The U.S. has joined the growing calls for the Venezuelan government to release five HIV/AIDS service providers who were arrested on Jan. 12.
A press release from Programa Venezolano de Educación Acción en Derechos Humanos (PROVEA), a Venezuelan human rights organization, notes members of the General Directorate of Military Counterintelligence on Jan. 12 raided the offices of Azul Positivo in Maracaibo, a city in the country’s Zulia state.
“After questioning directors of the organization present at the headquarters for a period of six hours, without a legal order or allowing outside contact with them, the officials proceeded to arrest six members, including its president Johan León Reyes,” says PROVEA in its press release that it released on Jan. 13. “None of these people have been released and their current situation is unknown.”
A source in Venezuela on Saturday told the Washington Blade that authorities released a driver who is heterosexual the following day. The source notes León and his four other colleagues — who they said are gay men with HIV — remain in custody and are in a Maracaibo hospital because they have the coronavirus.
“They are still in jail, but they have been temporarily moved,” said the source. “They are handcuffed.”
James “Jimmy” Story, the U.S. ambassador to Venezuela, on Jan. 21 called for the men’s release.
“We call for the release of the five Azul Positivo employees and we condemn the attack against this NGO that provides assistance to seropositive people in the state of Zulia and that leaves the poorest communities more vulnerable,” he tweeted, while adding the raid “leaves the poorest communities more vulnerable.”

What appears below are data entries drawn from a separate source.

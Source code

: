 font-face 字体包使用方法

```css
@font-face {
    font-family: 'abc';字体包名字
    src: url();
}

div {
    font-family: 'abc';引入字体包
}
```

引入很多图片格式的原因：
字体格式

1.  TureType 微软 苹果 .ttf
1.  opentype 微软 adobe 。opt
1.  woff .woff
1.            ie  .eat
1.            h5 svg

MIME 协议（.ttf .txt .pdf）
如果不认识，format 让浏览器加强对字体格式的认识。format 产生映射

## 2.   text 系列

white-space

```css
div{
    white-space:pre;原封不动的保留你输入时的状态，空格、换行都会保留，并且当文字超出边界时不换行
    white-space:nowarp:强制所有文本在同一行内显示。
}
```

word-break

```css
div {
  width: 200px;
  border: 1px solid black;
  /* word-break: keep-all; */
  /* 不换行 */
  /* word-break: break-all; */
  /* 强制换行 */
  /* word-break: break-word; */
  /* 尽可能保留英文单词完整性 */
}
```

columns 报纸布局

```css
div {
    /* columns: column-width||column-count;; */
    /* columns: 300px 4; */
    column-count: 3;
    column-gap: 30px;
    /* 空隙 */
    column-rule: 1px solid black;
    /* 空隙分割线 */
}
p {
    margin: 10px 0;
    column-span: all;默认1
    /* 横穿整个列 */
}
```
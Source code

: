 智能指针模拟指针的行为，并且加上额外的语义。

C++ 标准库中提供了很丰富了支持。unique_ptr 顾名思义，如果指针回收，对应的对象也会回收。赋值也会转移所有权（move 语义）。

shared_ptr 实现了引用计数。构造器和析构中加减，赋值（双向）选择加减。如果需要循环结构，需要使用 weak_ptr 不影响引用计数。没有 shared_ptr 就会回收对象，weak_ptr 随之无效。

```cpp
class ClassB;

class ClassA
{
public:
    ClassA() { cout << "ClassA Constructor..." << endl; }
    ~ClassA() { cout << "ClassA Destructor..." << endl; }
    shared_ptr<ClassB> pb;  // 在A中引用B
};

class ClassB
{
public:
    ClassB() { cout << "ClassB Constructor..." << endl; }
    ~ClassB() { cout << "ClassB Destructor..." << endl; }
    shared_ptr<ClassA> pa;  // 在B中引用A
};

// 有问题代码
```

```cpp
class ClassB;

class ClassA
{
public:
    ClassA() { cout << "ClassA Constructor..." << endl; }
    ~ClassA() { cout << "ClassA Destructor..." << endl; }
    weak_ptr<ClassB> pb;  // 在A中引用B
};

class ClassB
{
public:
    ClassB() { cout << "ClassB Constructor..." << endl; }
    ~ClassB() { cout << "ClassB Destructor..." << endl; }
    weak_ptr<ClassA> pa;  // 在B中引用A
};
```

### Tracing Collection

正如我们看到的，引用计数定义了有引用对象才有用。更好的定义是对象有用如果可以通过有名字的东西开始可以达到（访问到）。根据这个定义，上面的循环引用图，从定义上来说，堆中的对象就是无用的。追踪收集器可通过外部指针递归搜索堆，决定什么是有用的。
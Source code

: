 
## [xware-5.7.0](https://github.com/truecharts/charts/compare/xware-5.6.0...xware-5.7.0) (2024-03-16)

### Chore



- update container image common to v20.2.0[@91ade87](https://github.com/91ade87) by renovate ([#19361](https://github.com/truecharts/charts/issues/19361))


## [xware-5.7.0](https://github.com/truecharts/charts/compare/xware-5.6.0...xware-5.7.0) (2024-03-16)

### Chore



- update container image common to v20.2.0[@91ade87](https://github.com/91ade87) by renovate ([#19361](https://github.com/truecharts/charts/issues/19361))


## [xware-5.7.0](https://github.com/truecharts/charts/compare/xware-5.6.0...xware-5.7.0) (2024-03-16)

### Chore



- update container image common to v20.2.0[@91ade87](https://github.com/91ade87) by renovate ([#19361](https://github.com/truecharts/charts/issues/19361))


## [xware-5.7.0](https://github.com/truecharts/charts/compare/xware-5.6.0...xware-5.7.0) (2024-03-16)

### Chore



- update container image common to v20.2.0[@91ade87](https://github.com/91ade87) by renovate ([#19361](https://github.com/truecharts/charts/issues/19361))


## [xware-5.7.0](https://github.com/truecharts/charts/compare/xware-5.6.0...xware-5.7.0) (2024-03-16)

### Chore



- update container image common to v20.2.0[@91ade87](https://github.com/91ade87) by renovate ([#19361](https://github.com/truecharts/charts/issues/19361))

“Enough criminalization of humanitarian aide,” said Story.
Story in a Jan. 29 directly criticized President Nicolás Maduro and his government’s continued crackdown against NGOs in the country.
“On this Day of the Social Worker, the world asks why employees of the NGO Azul Positivo, which has been working for the health of seropositive people in Zulia for more than 16 years, have been detained,” he tweeted. “What does Maduro want by attacking NGOs? What kind of peace for the people is this?”
UNAIDS Executive Director Winnie Byanyima and U.N. High Commissioner for Human Rights Michelle Bachelet are among those who have also called for the men’s release.
“I call on the Venezuelan authorities to release from police custody the five humanitarians working for the nongovernmental organization Azul Positivo, and to return essential equipment seized at the time of their arrest,” said Byanyima in a Jan. 29 UNAIDS press release. “A strong and empowered civil society plays a central role in providing much-needed services to the most vulnerable people and is critical to making progress against the HIV pandemic and other health threats in the Bolivarian Republic of Venezuela.”
More than 100 Venezuelan NGOs and human rights organizations have also called for the Azul Positivo staffers’ release.
“Azul Positivo is an allied organization of United Nations agencies, contributing to UNAIDS by carrying out tests for the detection of HIV in a fast, safe and free way to communities of popular sectors,” they said in a statement contained in PROVEA’s Jan. 13 press release. “Azul Positivo is an important partner of the U.N. Refugee Agency (UNHCR) and the United Nations Population Fund (UNFPA) for contributing to the implementation of projects in the border area with Colombia on sexual and reproductive orientation for teenagers, young women and pregnant women.”
The source in Venezuela with whom the Blade spoke noted Azul Positivo receives UNHCR funds. The source also said Azul Positivo provided food and medications to “homeless and starving people” on the country’s border with Colombia.
“It’s not convenient,” the source told the Blade, referring to the Venezuelan government when asked why it decided to arrest the Azul Positivo staffers.
The arrests took place against the backdrop of Venezuela’s worsening economic and political crises.
Millions of Venezuelans in recent years have migrated to Colombia and other South American countries.